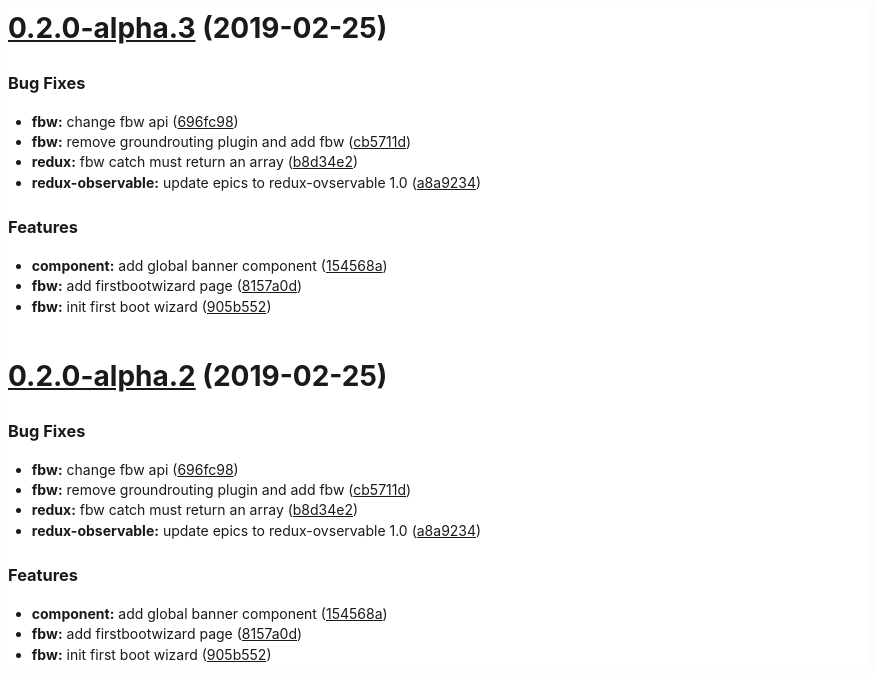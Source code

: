 

<a name="0.2.0-alpha.3"></a>
# [0.2.0-alpha.3](https://github.com/libremesh/lime-app/compare/v0.2.0-alpha.0...v0.2.0-alpha.3) (2019-02-25)


### Bug Fixes

* **fbw:** change fbw api ([696fc98](https://github.com/libremesh/lime-app/commit/696fc98))
* **fbw:** remove groundrouting plugin and add fbw ([cb5711d](https://github.com/libremesh/lime-app/commit/cb5711d))
* **redux:** fbw catch must return an array ([b8d34e2](https://github.com/libremesh/lime-app/commit/b8d34e2))
* **redux-observable:** update epics to redux-ovservable 1.0 ([a8a9234](https://github.com/libremesh/lime-app/commit/a8a9234))


### Features

* **component:** add global banner component ([154568a](https://github.com/libremesh/lime-app/commit/154568a))
* **fbw:** add firstbootwizard page ([8157a0d](https://github.com/libremesh/lime-app/commit/8157a0d))
* **fbw:** init first boot wizard ([905b552](https://github.com/libremesh/lime-app/commit/905b552))



<a name="0.2.0-alpha.2"></a>
# [0.2.0-alpha.2](https://github.com/libremesh/lime-app/compare/v0.2.0-alpha.0...v0.2.0-alpha.2) (2019-02-25)


### Bug Fixes

* **fbw:** change fbw api ([696fc98](https://github.com/libremesh/lime-app/commit/696fc98))
* **fbw:** remove groundrouting plugin and add fbw ([cb5711d](https://github.com/libremesh/lime-app/commit/cb5711d))
* **redux:** fbw catch must return an array ([b8d34e2](https://github.com/libremesh/lime-app/commit/b8d34e2))
* **redux-observable:** update epics to redux-ovservable 1.0 ([a8a9234](https://github.com/libremesh/lime-app/commit/a8a9234))


### Features

* **component:** add global banner component ([154568a](https://github.com/libremesh/lime-app/commit/154568a))
* **fbw:** add firstbootwizard page ([8157a0d](https://github.com/libremesh/lime-app/commit/8157a0d))
* **fbw:** init first boot wizard ([905b552](https://github.com/libremesh/lime-app/commit/905b552))


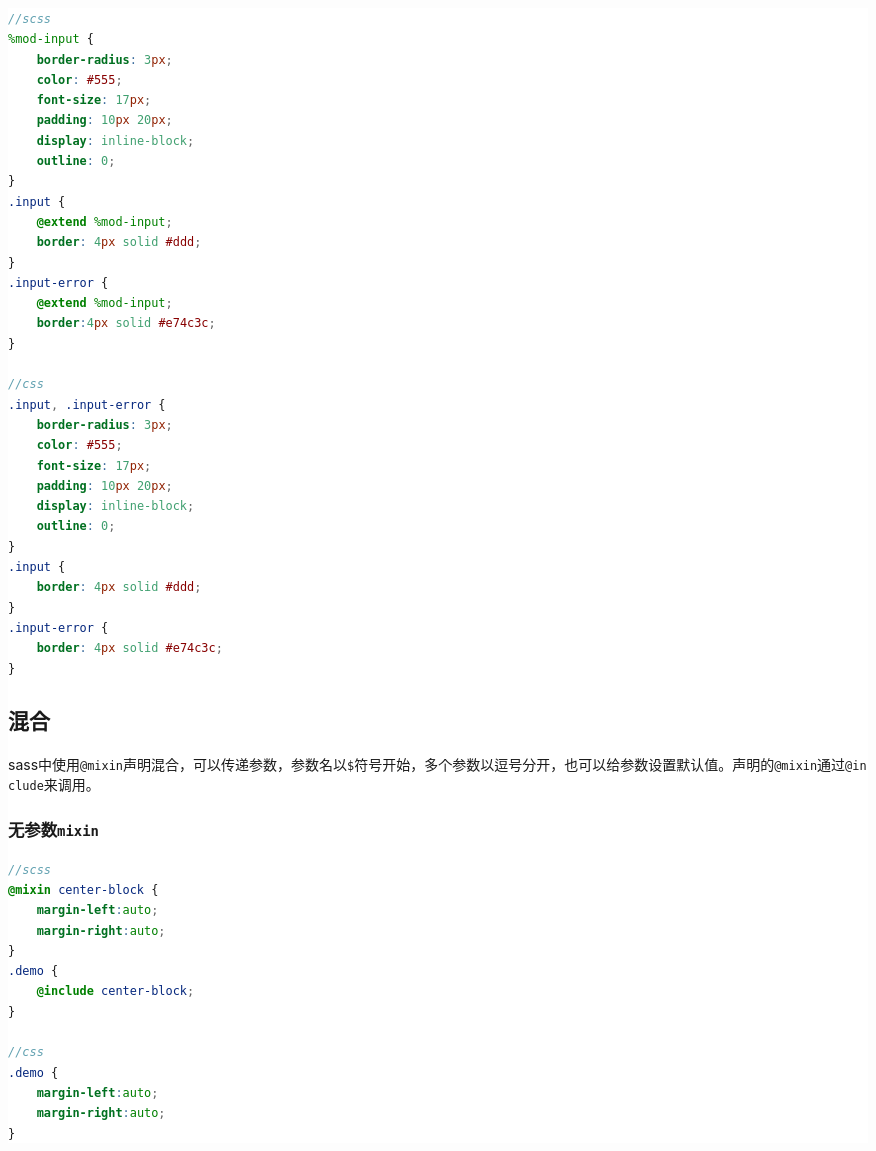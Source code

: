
 ```scss
//scss
%mod-input {
    border-radius: 3px;
    color: #555;
    font-size: 17px;
    padding: 10px 20px;
    display: inline-block;
    outline: 0;
}
.input {
    @extend %mod-input;
    border: 4px solid #ddd;
}
.input-error {
    @extend %mod-input;
    border:4px solid #e74c3c;
}

//css
.input, .input-error {
    border-radius: 3px;
    color: #555;
    font-size: 17px;
    padding: 10px 20px;
    display: inline-block;
    outline: 0;
}
.input {
    border: 4px solid #ddd;
}
.input-error {
    border: 4px solid #e74c3c;
}
```


## 混合

sass中使用`@mixin`声明混合，可以传递参数，参数名以`$`符号开始，多个参数以逗号分开，也可以给参数设置默认值。声明的`@mixin`通过`@include`来调用。

### 无参数`mixin`

```scss
//scss
@mixin center-block {
    margin-left:auto;
    margin-right:auto;
}
.demo {
    @include center-block;
}

//css
.demo {
    margin-left:auto;
    margin-right:auto;
}
```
•••••
Exercise goal:
Your job is to reproduce the material exactly. Keep pictures out of it.

Solved exercise:
Source code

: 

<a name="0.2.0-alpha.3"></a>
# [0.2.0-alpha.3](https://github.com/libremesh/lime-app/compare/v0.2.0-alpha.0...v0.2.0-alpha.3) (2019-02-25)


### Bug Fixes

* **fbw:** change fbw api ([696fc98](https://github.com/libremesh/lime-app/commit/696fc98))
* **fbw:** remove groundrouting plugin and add fbw ([cb5711d](https://github.com/libremesh/lime-app/commit/cb5711d))
* **redux:** fbw catch must return an array ([b8d34e2](https://github.com/libremesh/lime-app/commit/b8d34e2))
* **redux-observable:** update epics to redux-ovservable 1.0 ([a8a9234](https://github.com/libremesh/lime-app/commit/a8a9234))


### Features

* **component:** add global banner component ([154568a](https://github.com/libremesh/lime-app/commit/154568a))
* **fbw:** add firstbootwizard page ([8157a0d](https://github.com/libremesh/lime-app/commit/8157a0d))
* **fbw:** init first boot wizard ([905b552](https://github.com/libremesh/lime-app/commit/905b552))



<a name="0.2.0-alpha.2"></a>
# [0.2.0-alpha.2](https://github.com/libremesh/lime-app/compare/v0.2.0-alpha.0...v0.2.0-alpha.2) (2019-02-25)


### Bug Fixes

* **fbw:** change fbw api ([696fc98](https://github.com/libremesh/lime-app/commit/696fc98))
* **fbw:** remove groundrouting plugin and add fbw ([cb5711d](https://github.com/libremesh/lime-app/commit/cb5711d))
* **redux:** fbw catch must return an array ([b8d34e2](https://github.com/libremesh/lime-app/commit/b8d34e2))
* **redux-observable:** update epics to redux-ovservable 1.0 ([a8a9234](https://github.com/libremesh/lime-app/commit/a8a9234))


### Features

* **component:** add global banner component ([154568a](https://github.com/libremesh/lime-app/commit/154568a))
* **fbw:** add firstbootwizard page ([8157a0d](https://github.com/libremesh/lime-app/commit/8157a0d))
* **fbw:** init first boot wizard ([905b552](https://github.com/libremesh/lime-app/commit/905b552))


Source code

:
 ```scss
//scss
%mod-input {
    border-radius: 3px;
    color: #555;
    font-size: 17px;
    padding: 10px 20px;
    display: inline-block;
    outline: 0;
}
.input {
    @extend %mod-input;
    border: 4px solid #ddd;
}
.input-error {
    @extend %mod-input;
    border:4px solid #e74c3c;
}

//css
.input, .input-error {
    border-radius: 3px;
    color: #555;
    font-size: 17px;
    padding: 10px 20px;
    display: inline-block;
    outline: 0;
}
.input {
    border: 4px solid #ddd;
}
.input-error {
    border: 4px solid #e74c3c;
}
```


## 混合

sass中使用`@mixin`声明混合，可以传递参数，参数名以`$`符号开始，多个参数以逗号分开，也可以给参数设置默认值。声明的`@mixin`通过`@include`来调用。

### 无参数`mixin`

```scss
//scss
@mixin center-block {
    margin-left:auto;
    margin-right:auto;
}
.demo {
    @include center-block;
}

//css
.demo {
    margin-left:auto;
    margin-right:auto;
}
```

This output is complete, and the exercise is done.